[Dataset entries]
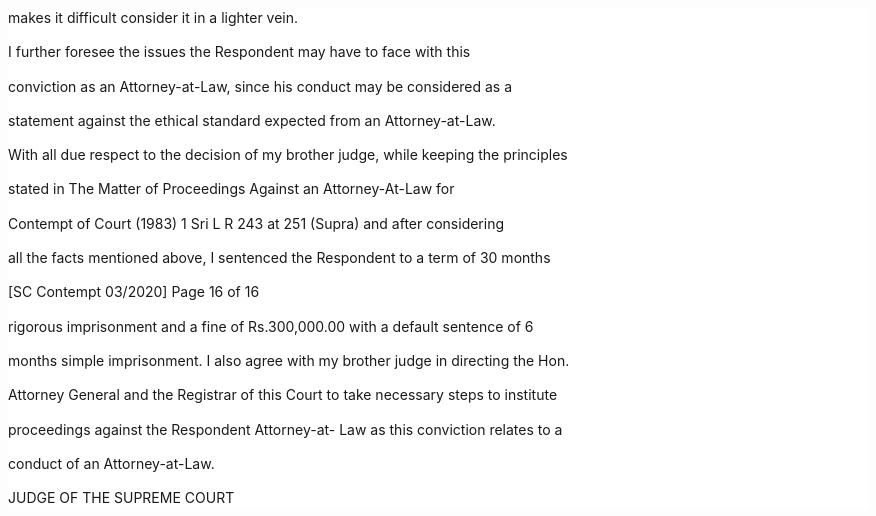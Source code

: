 makes it difficult consider it in a lighter vein.

I further foresee the issues the Respondent may have to face with this

conviction as an Attorney-at-Law, since his conduct may be considered as a

statement against the ethical standard expected from an Attorney-at-Law.

With all due respect to the decision of my brother judge, while keeping the principles

stated in The Matter of Proceedings Against an Attorney-At-Law for

Contempt of Court (1983) 1 Sri L R 243 at 251 (Supra) and after considering

all the facts mentioned above, I sentenced the Respondent to a term of 30 months

[SC Contempt 03/2020] Page 16 of 16

rigorous imprisonment and a fine of Rs.300,000.00 with a default sentence of 6

months simple imprisonment. I also agree with my brother judge in directing the Hon.

Attorney General and the Registrar of this Court to take necessary steps to institute

proceedings against the Respondent Attorney-at- Law as this conviction relates to a

conduct of an Attorney-at-Law.

JUDGE OF THE SUPREME COURT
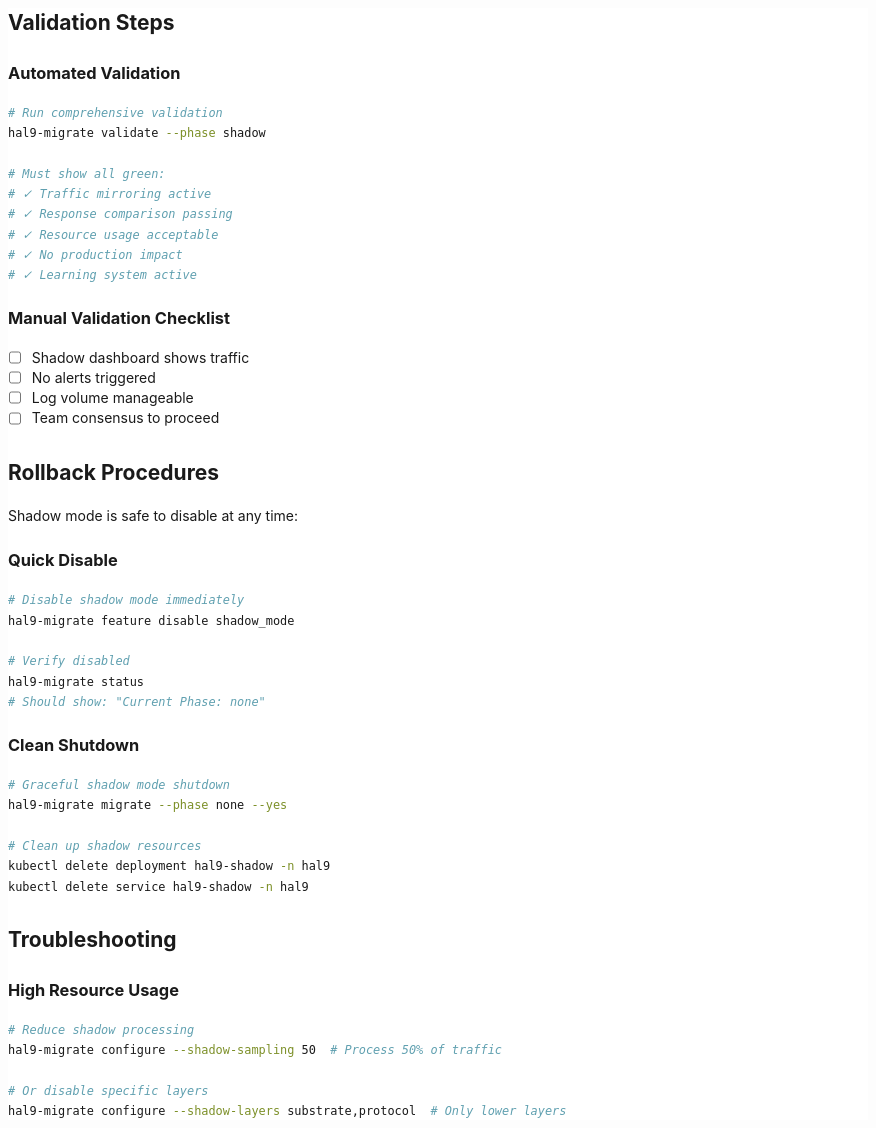 ## Validation Steps

### Automated Validation
```bash
# Run comprehensive validation
hal9-migrate validate --phase shadow

# Must show all green:
# ✓ Traffic mirroring active
# ✓ Response comparison passing
# ✓ Resource usage acceptable
# ✓ No production impact
# ✓ Learning system active
```

### Manual Validation Checklist
- [ ] Shadow dashboard shows traffic
- [ ] No alerts triggered
- [ ] Log volume manageable
- [ ] Team consensus to proceed

## Rollback Procedures

Shadow mode is safe to disable at any time:

### Quick Disable
```bash
# Disable shadow mode immediately
hal9-migrate feature disable shadow_mode

# Verify disabled
hal9-migrate status
# Should show: "Current Phase: none"
```

### Clean Shutdown
```bash
# Graceful shadow mode shutdown
hal9-migrate migrate --phase none --yes

# Clean up shadow resources
kubectl delete deployment hal9-shadow -n hal9
kubectl delete service hal9-shadow -n hal9
```

## Troubleshooting

### High Resource Usage
```bash
# Reduce shadow processing
hal9-migrate configure --shadow-sampling 50  # Process 50% of traffic

# Or disable specific layers
hal9-migrate configure --shadow-layers substrate,protocol  # Only lower layers
```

### Aim of the task
Go through the entries and retype each one exactly, skipping any image.

### Task solution
Source code

: makes it difficult consider it in a lighter vein.

I further foresee the issues the Respondent may have to face with this

conviction as an Attorney-at-Law, since his conduct may be considered as a

statement against the ethical standard expected from an Attorney-at-Law.

With all due respect to the decision of my brother judge, while keeping the principles

stated in The Matter of Proceedings Against an Attorney-At-Law for

Contempt of Court (1983) 1 Sri L R 243 at 251 (Supra) and after considering

all the facts mentioned above, I sentenced the Respondent to a term of 30 months

[SC Contempt 03/2020] Page 16 of 16

rigorous imprisonment and a fine of Rs.300,000.00 with a default sentence of 6

months simple imprisonment. I also agree with my brother judge in directing the Hon.

Attorney General and the Registrar of this Court to take necessary steps to institute

proceedings against the Respondent Attorney-at- Law as this conviction relates to a

conduct of an Attorney-at-Law.

JUDGE OF THE SUPREME COURT
 ## Validation Steps

### Automated Validation
```bash
# Run comprehensive validation
hal9-migrate validate --phase shadow

# Must show all green:
# ✓ Traffic mirroring active
# ✓ Response comparison passing
# ✓ Resource usage acceptable
# ✓ No production impact
# ✓ Learning system active
```

### Manual Validation Checklist
- [ ] Shadow dashboard shows traffic
- [ ] No alerts triggered
- [ ] Log volume manageable
- [ ] Team consensus to proceed

## Rollback Procedures

Shadow mode is safe to disable at any time:

### Quick Disable
```bash
# Disable shadow mode immediately
hal9-migrate feature disable shadow_mode

# Verify disabled
hal9-migrate status
# Should show: "Current Phase: none"
```

### Clean Shutdown
```bash
# Graceful shadow mode shutdown
hal9-migrate migrate --phase none --yes

# Clean up shadow resources
kubectl delete deployment hal9-shadow -n hal9
kubectl delete service hal9-shadow -n hal9
```

## Troubleshooting

### High Resource Usage
```bash
# Reduce shadow processing
hal9-migrate configure --shadow-sampling 50  # Process 50% of traffic

# Or disable specific layers
hal9-migrate configure --shadow-layers substrate,protocol  # Only lower layers
```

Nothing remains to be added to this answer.